Started in 2012, Belcampo has become a mini-empire of meat. From the first farm in Northern California, the company has grown to include a nearly 20,000-acre ranch, an online store and half a dozen butcher shops and restaurants. They serve items such as the Superman Salad with grass-fed beef or the Chicken Cobb with pasture-raised chicken and farm eggs. 

Belcampo’s website touts that it proudly offers “meat you can trace” with “transparency, start to finish.” 

According to one former employee, that’s just not true. 

The former employee, Evan Reiner, posted a series of stories to his Instagram account on Sunday, showing the stock room of a Belcampo restaurant and butcher shop. In the videos, he points to cuts of beef and chicken, which he claims are neither grass-fed nor organic and are sourced from as far away as Tasmania. 

“I apologize to all the customers that I lied to for the past two and half years in order to keep my job,” Reiner says in one video. “I had to hold onto it for health insurance reasons.

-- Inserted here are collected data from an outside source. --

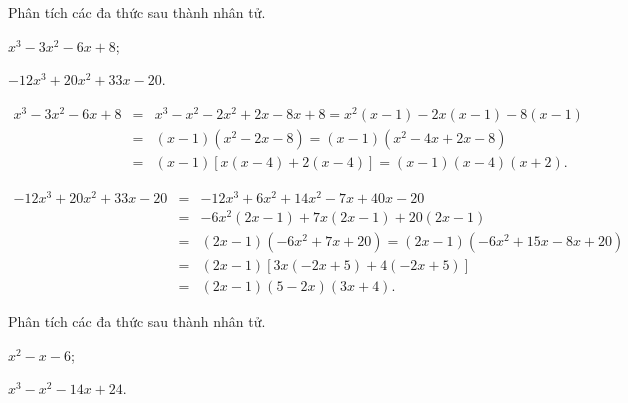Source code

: \begin{vn}
Phân tích các đa thức sau thành nhân tử. 
\begin{enumEX}{2}
\item $x^3-3x^2 - 6x +8$;
\item $-12x^3 + 20x^2 + 33x -20$.
\end{enumEX}
\loigiai
{{\allowdisplaybreaks
\begin{enumEX}{1}
\item \vspace{-0.9cm}
\begin{eqnarray*}
x^3-3x^2 - 6x +8 &=& x^3 - x^2 - 2x^2 + 2x - 8x + 8 = x^2(x-1) - 2x(x-1) -8(x-1) \\
&=& (x-1)(x^2 - 2x - 8) = (x-1)(x^2 - 4x  + 2x - 8) \\
&=& (x-1)\left [x(x-4) + 2(x-4) \right ] = (x-1)(x-4)(x+2).
\end{eqnarray*}
\vspace{-1cm}
\item \vspace{-0.9cm}
\begin{eqnarray*}
-12x^3 + 20x^2 + 33x -20 &=& -12x^3 + 6x^2 + 14x^2 - 7x + 40x - 20 \\
&=& -6x^2(2x-1) +7x(2x-1) +20(2x-1)\\
&=& (2x-1)(-6x^2 + 7x + 20) = (2x-1)(-6x^2 + 15x - 8x + 20)\\
&=& (2x-1)[3x(-2x+5) + 4(-2x+5)] \\
&=& (2x-1)(5-2x)(3x+4).
\end{eqnarray*}
\end{enumEX}}
}
\end{vn}

\begin{vn}
Phân tích các đa thức sau thành nhân tử.
\begin{listEX}[2]
\item $x^2-x-6$;
\item $x^3-x^2-14x+24$.
\end{listEX}
\end{vn}

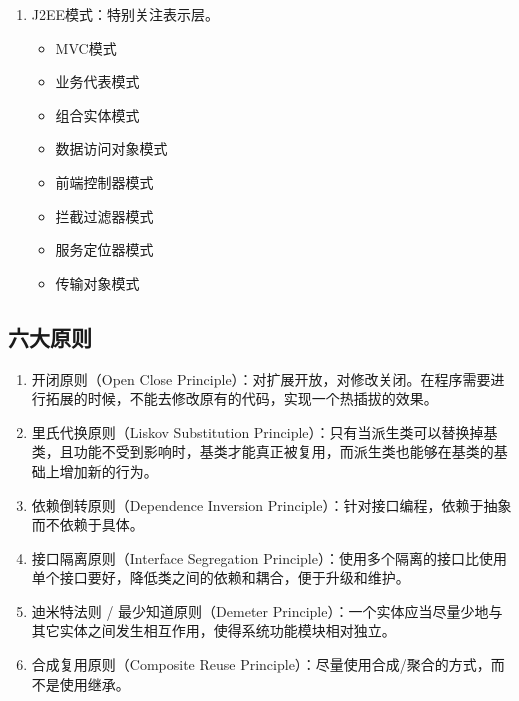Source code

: \begin{enumerate}
    \item J2EE模式：特别关注表示层。
          \begin{itemize}
              \item MVC模式
              \item 业务代表模式
              \item 组合实体模式
              \item 数据访问对象模式
              \item 前端控制器模式
              \item 拦截过滤器模式
              \item 服务定位器模式
              \item 传输对象模式
          \end{itemize}
\end{enumerate}

\vspace{0.5cm}

\subsection{六大原则}

\begin{enumerate}
    \item 开闭原则（Open Close Principle）：对扩展开放，对修改关闭。在程序需要进行拓展的时候，不能去修改原有的代码，实现一个热插拔的效果。

    \item 里氏代换原则（Liskov Substitution Principle）：只有当派生类可以替换掉基类，且功能不受到影响时，基类才能真正被复用，而派生类也能够在基类的基础上增加新的行为。

    \item 依赖倒转原则（Dependence Inversion Principle）：针对接口编程，依赖于抽象而不依赖于具体。

    \item 接口隔离原则（Interface Segregation Principle）：使用多个隔离的接口比使用单个接口要好，降低类之间的依赖和耦合，便于升级和维护。

    \item 迪米特法则 / 最少知道原则（Demeter Principle）：一个实体应当尽量少地与其它实体之间发生相互作用，使得系统功能模块相对独立。

    \item 合成复用原则（Composite Reuse Principle）：尽量使用合成/聚合的方式，而不是使用继承。
\end{enumerate}

\newpage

“(Belcampo) do not care about your health, they care about your money. Thought this video would open some eyes and hopefully turn some people away from the scum that Belcampo is,” the video continues.

Belcampo is known for its prime cuts, which come with a hefty price tag. A pound of its filet can run $47.99, and hangar steak can set you back $28.99 per pound. With those costs, allegations that the company was sourcing its meat from outside companies hit social media hard, with many sharing the videos. 

In response, Belcampo founder Anya Fernald said in an email that the company has launched an investigation into the allegations, which came from a former employee at its Santa Monica location, whom the company terminated last week. 

Fernald emphasized that all locations are held to the same standards for their sourcing, but that individual shops have autonomy when there are supply shortages on certain items. “The preliminary results of our investigation show that unfortunately protocols both for sourcing and communicating product origin to customers were not being followed in our Santa Monica location. These errors made up a small percentage of total product,” Fernald wrote. 

Although Fernald did not specify the procedures that stores have to follow or how these products did not meet its standards, she did say that the Santa Monica location has switched to products exclusively from Belcampo and its partner farms, and that the company is “implementing careful retraining and education around our protocols and accountability for our employees and leadership to ensure this does not happen again.” 

When reached, Reiner declined to comment.